Basically, the "tone" of the movie let me suspend my disbelief. While I watch something awful like the first few Fast and Furious movies as a car guy, grinding my teeth in anger at the stupidity, Del Toro succeeded in MAKING me think that creating giant robots was exactly what we needed to do to fight a giant alien menace.

I want to go re-watch my old Robotech stuff now.
20. tigeraid
Oh and also, hello Michael Bay? This is how you do "giants doing hand-to-hand combat." I saw, I comprehended, and I understood everything that was happening on the screen during each fight scene. Michael Bay is del Toro's bitch.
21. epharian
Loved it. Big, dumb, and lots of fun. LOTS OF FUN. Rocket propelled elbow? Seems unlikely. Don't care. It was fun.

Would I watch it again? Yes, and even with *some* of my kids (older ones). Because it was FUN, not meant to be thought provoking or anything else. Ron Perlman's line about his character's name is absurd and hilarious. AND PERFECT.

And his shoes. Oh my. His shoes were epic.
Jennifer Annis
22. austriana
"There is approximately one (1!) woman in the film with a speaking role and in any action movie this usually means she’s there to Get Rescued and fall in love with The Hero and oh my god is that ever boring."

The fact that only one woman has a speaking role is a serious negative for me. Ugh.
23. Deimos
I personally don't mind the fact that the sword was used last. Seeing as how the flying kaiju, swatted the boat after taking a hit, the sword might be something of first priority to remove if it was used first. These monsters are smart.
24. Aire
No way am I watching WWZ of my own free will. I read the book, and when I saw the preview, got angry fast. Way to Hollywood an awesomely realized zombie apocalypse.
25. samalematina
saw the movie a second time and enjoyed it even more. When Mako sliced the kaiju with the sword shouting "for my family'.... got goosebumps. was sooo AMAZING. and some amazing lines throughout the movie too.

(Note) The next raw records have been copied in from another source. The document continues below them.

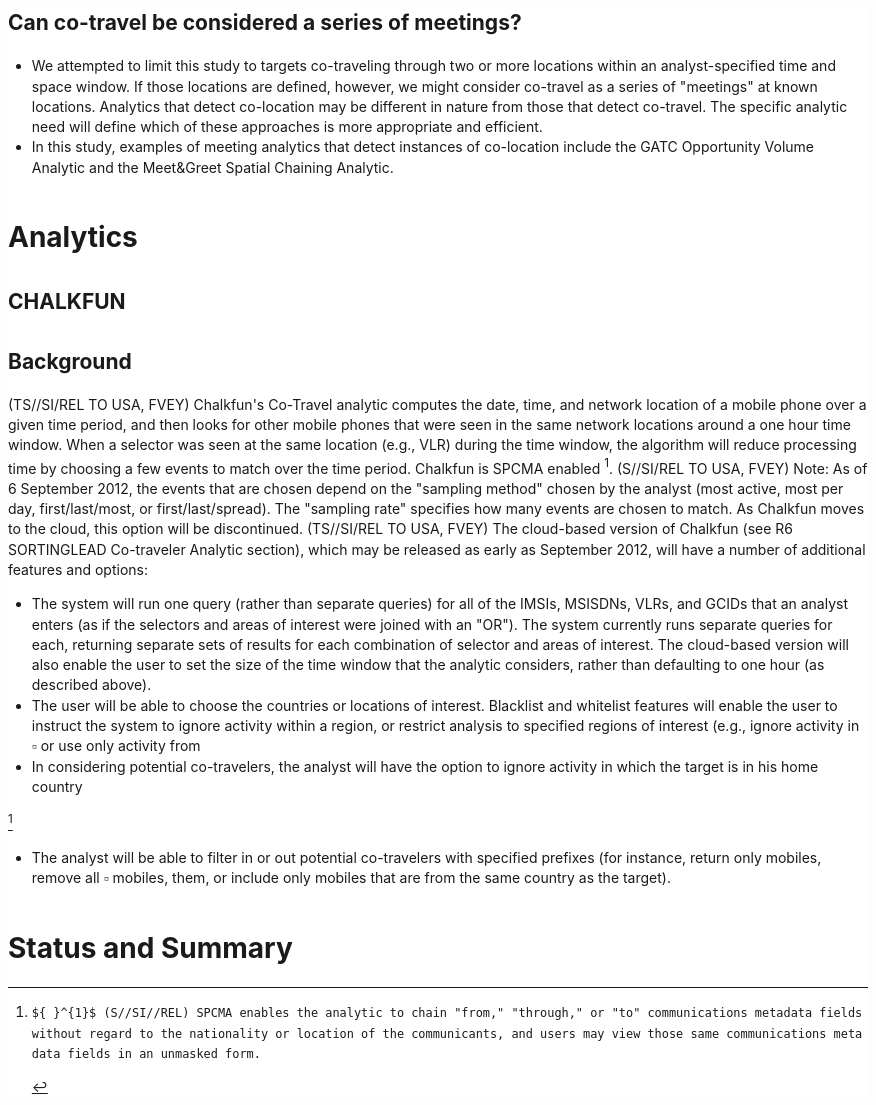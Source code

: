 
## Can co-travel be considered a series of meetings?

- We attempted to limit this study to targets co-traveling through two or more locations within an analyst-specified time and space window. If those locations are defined, however, we might consider co-travel as a series of "meetings" at known locations. Analytics that detect co-location may be different in nature from those that detect co-travel. The specific analytic need will define which of these approaches is more appropriate and efficient.
- In this study, examples of meeting analytics that detect instances of co-location include the GATC Opportunity Volume Analytic and the Meet\&Greet Spatial Chaining Analytic.


# Analytics 

## CHALKFUN

## Background

(TS//SI/REL TO USA, FVEY) Chalkfun's Co-Travel analytic computes the date, time, and network location of a mobile phone over a given time period, and then looks for other mobile phones that were seen in the same network locations around a one hour time window. When a selector was seen at the same location (e.g., VLR) during the time window, the algorithm will reduce processing time by choosing a few events to match over the time period. Chalkfun is SPCMA enabled ${ }^{1}$.
(S//SI/REL TO USA, FVEY) Note: As of 6 September 2012, the events that are chosen depend on the "sampling method" chosen by the analyst (most active, most per day, first/last/most, or first/last/spread). The "sampling rate" specifies how many events are chosen to match. As Chalkfun moves to the cloud, this option will be discontinued.
(TS//SI/REL TO USA, FVEY) The cloud-based version of Chalkfun (see R6 SORTINGLEAD Co-traveler Analytic section), which may be released as early as September 2012, will have a number of additional features and options:

- The system will run one query (rather than separate queries) for all of the IMSIs, MSISDNs, VLRs, and GCIDs that an analyst enters (as if the selectors and areas of interest were joined with an "OR"). The system currently runs separate queries for each, returning separate sets of results for each combination of selector and areas of interest. The cloud-based version will also enable the user to set the size of the time window that the analytic considers, rather than defaulting to one hour (as described above).
- The user will be able to choose the countries or locations of interest. Blacklist and whitelist features will enable the user to instruct the system to ignore activity within a region, or restrict analysis to specified regions of interest (e.g., ignore activity in $\square$ or use only activity from
- In considering potential co-travelers, the analyst will have the option to ignore activity in which the target is in his home country

[^0]
[^0]:    ${ }^{1}$ (S//SI//REL) SPCMA enables the analytic to chain "from," "through," or "to" communications metadata fields without regard to the nationality or location of the communicants, and users may view those same communications metadata fields in an unmasked form.
- The analyst will be able to filter in or out potential co-travelers with specified prefixes (for instance, return only mobiles, remove all $\square$ mobiles, them, or include only mobiles that are from the same country as the target).


# Status and Summary 


[^0]:    ${ }^{2}$ An independent organization is one that is not involved in the development of any of these analytics and that does not have a stake in the outcome.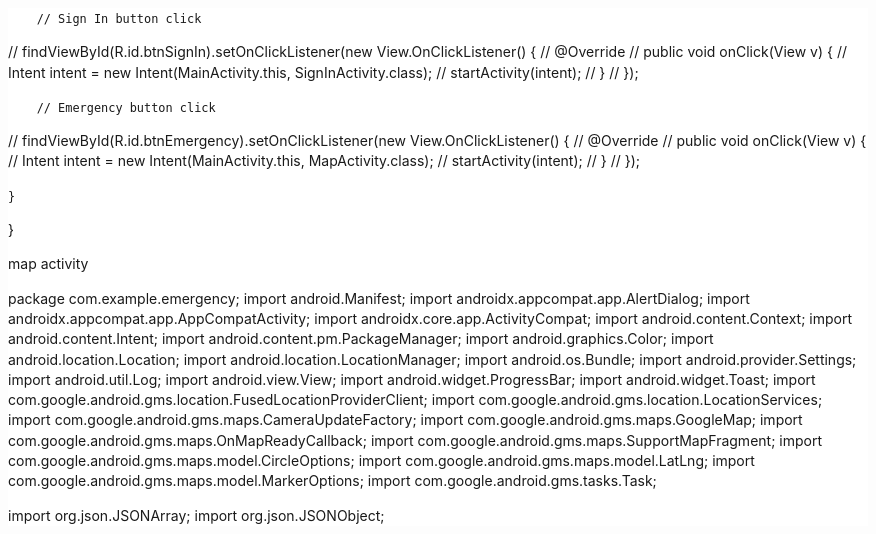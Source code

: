         // Sign In button click
//        findViewById(R.id.btnSignIn).setOnClickListener(new View.OnClickListener() {
//            @Override
//            public void onClick(View v) {
//                Intent intent = new Intent(MainActivity.this, SignInActivity.class);
//                startActivity(intent);
//            }
//        });

        // Emergency button click
//        findViewById(R.id.btnEmergency).setOnClickListener(new View.OnClickListener() {
//            @Override
//            public void onClick(View v) {
//                Intent intent = new Intent(MainActivity.this, MapActivity.class);
//                startActivity(intent);
//            }
//        });

    }
}


map activity

package com.example.emergency;
import android.Manifest;
import androidx.appcompat.app.AlertDialog;
import androidx.appcompat.app.AppCompatActivity;
import androidx.core.app.ActivityCompat;
import android.content.Context;
import android.content.Intent;
import android.content.pm.PackageManager;
import android.graphics.Color;
import android.location.Location;
import android.location.LocationManager;
import android.os.Bundle;
import android.provider.Settings;
import android.util.Log;
import android.view.View;
import android.widget.ProgressBar;
import android.widget.Toast;
import com.google.android.gms.location.FusedLocationProviderClient;
import com.google.android.gms.location.LocationServices;
import com.google.android.gms.maps.CameraUpdateFactory;
import com.google.android.gms.maps.GoogleMap;
import com.google.android.gms.maps.OnMapReadyCallback;
import com.google.android.gms.maps.SupportMapFragment;
import com.google.android.gms.maps.model.CircleOptions;
import com.google.android.gms.maps.model.LatLng;
import com.google.android.gms.maps.model.MarkerOptions;
import com.google.android.gms.tasks.Task;

import org.json.JSONArray;
import org.json.JSONObject;

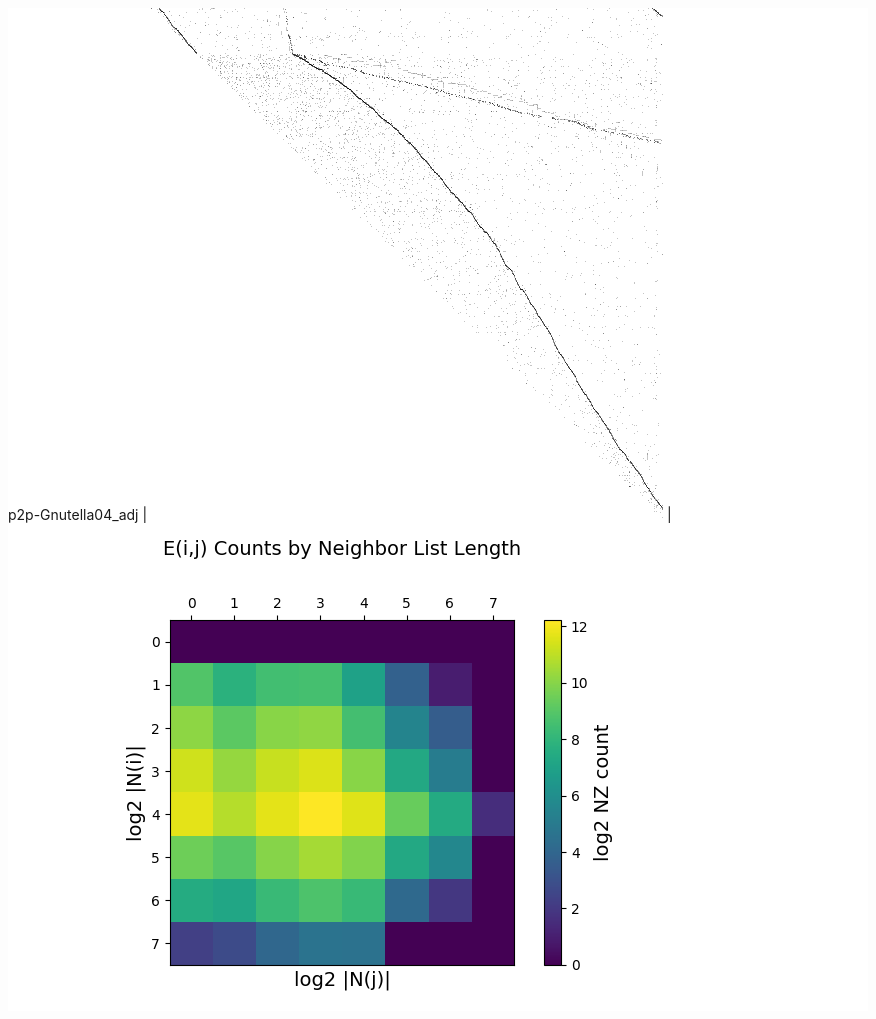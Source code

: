 p2p-Gnutella04_adj | ![](../hist_id/p2p-Gnutella04_adj.png) | ![](../hist_nbrs/p2p-Gnutella04_adj.png)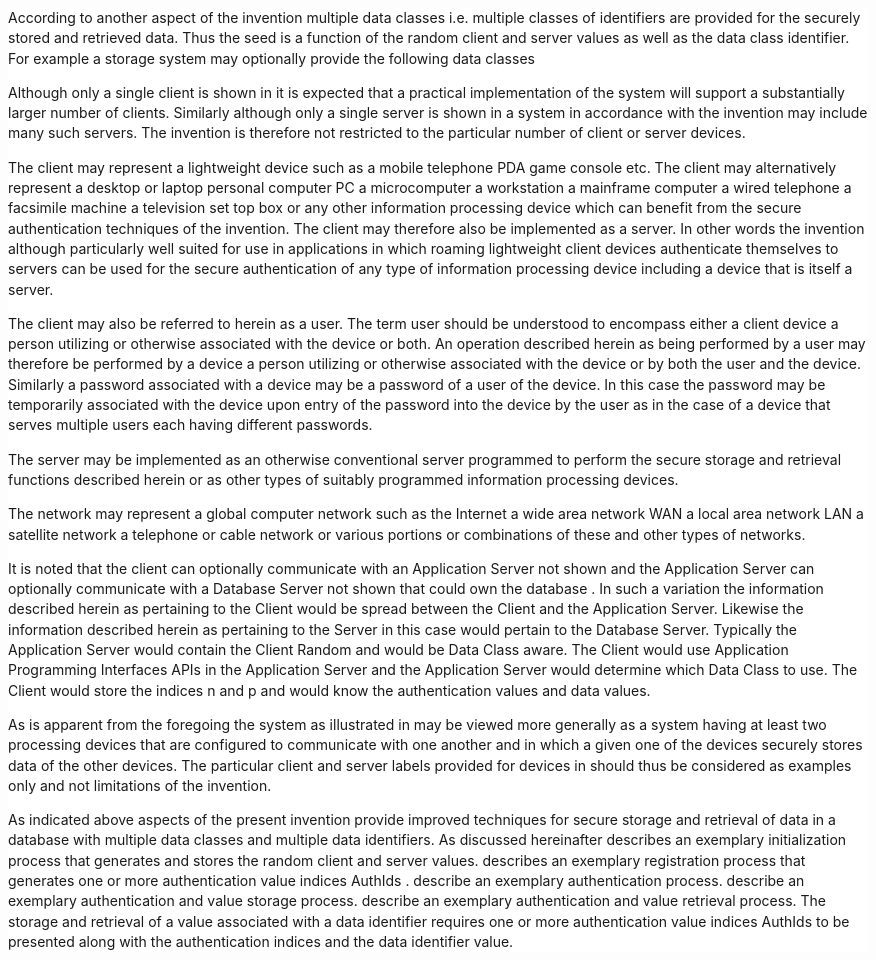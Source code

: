 According to another aspect of the invention multiple data classes i.e. multiple classes of identifiers are provided for the securely stored and retrieved data. Thus the seed is a function of the random client and server values as well as the data class identifier. For example a storage system may optionally provide the following data classes 

Although only a single client is shown in it is expected that a practical implementation of the system will support a substantially larger number of clients. Similarly although only a single server is shown in a system in accordance with the invention may include many such servers. The invention is therefore not restricted to the particular number of client or server devices.

The client may represent a lightweight device such as a mobile telephone PDA game console etc. The client may alternatively represent a desktop or laptop personal computer PC a microcomputer a workstation a mainframe computer a wired telephone a facsimile machine a television set top box or any other information processing device which can benefit from the secure authentication techniques of the invention. The client may therefore also be implemented as a server. In other words the invention although particularly well suited for use in applications in which roaming lightweight client devices authenticate themselves to servers can be used for the secure authentication of any type of information processing device including a device that is itself a server.

The client may also be referred to herein as a user. The term user should be understood to encompass either a client device a person utilizing or otherwise associated with the device or both. An operation described herein as being performed by a user may therefore be performed by a device a person utilizing or otherwise associated with the device or by both the user and the device. Similarly a password associated with a device may be a password of a user of the device. In this case the password may be temporarily associated with the device upon entry of the password into the device by the user as in the case of a device that serves multiple users each having different passwords.

The server may be implemented as an otherwise conventional server programmed to perform the secure storage and retrieval functions described herein or as other types of suitably programmed information processing devices.

The network may represent a global computer network such as the Internet a wide area network WAN a local area network LAN a satellite network a telephone or cable network or various portions or combinations of these and other types of networks.

It is noted that the client can optionally communicate with an Application Server not shown and the Application Server can optionally communicate with a Database Server not shown that could own the database . In such a variation the information described herein as pertaining to the Client would be spread between the Client and the Application Server. Likewise the information described herein as pertaining to the Server in this case would pertain to the Database Server. Typically the Application Server would contain the Client Random and would be Data Class aware. The Client would use Application Programming Interfaces APIs in the Application Server and the Application Server would determine which Data Class to use. The Client would store the indices n and p and would know the authentication values and data values.

As is apparent from the foregoing the system as illustrated in may be viewed more generally as a system having at least two processing devices that are configured to communicate with one another and in which a given one of the devices securely stores data of the other devices. The particular client and server labels provided for devices in should thus be considered as examples only and not limitations of the invention.

As indicated above aspects of the present invention provide improved techniques for secure storage and retrieval of data in a database with multiple data classes and multiple data identifiers. As discussed hereinafter describes an exemplary initialization process that generates and stores the random client and server values. describes an exemplary registration process that generates one or more authentication value indices AuthIds . describe an exemplary authentication process. describe an exemplary authentication and value storage process. describe an exemplary authentication and value retrieval process. The storage and retrieval of a value associated with a data identifier requires one or more authentication value indices AuthIds to be presented along with the authentication indices and the data identifier value.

Mako explaining her relationship with Marshall is out of "respect not obedience" absolutely showing the japanese culture of repect for her mentor/father/commander. 5 stars
26. Nick D
The reason they don't use the sword as anything besides a last resort is probably because kaiju blood is extremely toxic (they explain that early in the movie) and hacking a kaiju to bits would likely get it all over the place. Also, a lot of people seem to be wondering why they don't just bomb the kaiju, and the answer seems pretty obvious to me: that would take out most of the city the kaiju is attacking, defeating the point entirely. A few people have mentioned that Mako and Raleigh should have severe decompression sickness at the end of the movie, but the symptoms for that usually take at least an hour to show up, so them not showing signs of it immediately isn't too unrealistic. There are obviously plenty of other logical inconsistencies, but I found the movie so enjoyable that I just didn't care. Science fiction in general is usually pretty unrealistic anyway.
Jack Flynn
27. JackofMidworld
I'll totally cosign the toxic kaiju blood, while berating myself for not noticing that at the time.
28. TheLostTroll
Jaeger use nuclear power, and to move all the limbs of the robot required a lot of power. Thus, more power, more money. Maintenance also another thing that require money. The wall actually more cost efficient than the Jaeger.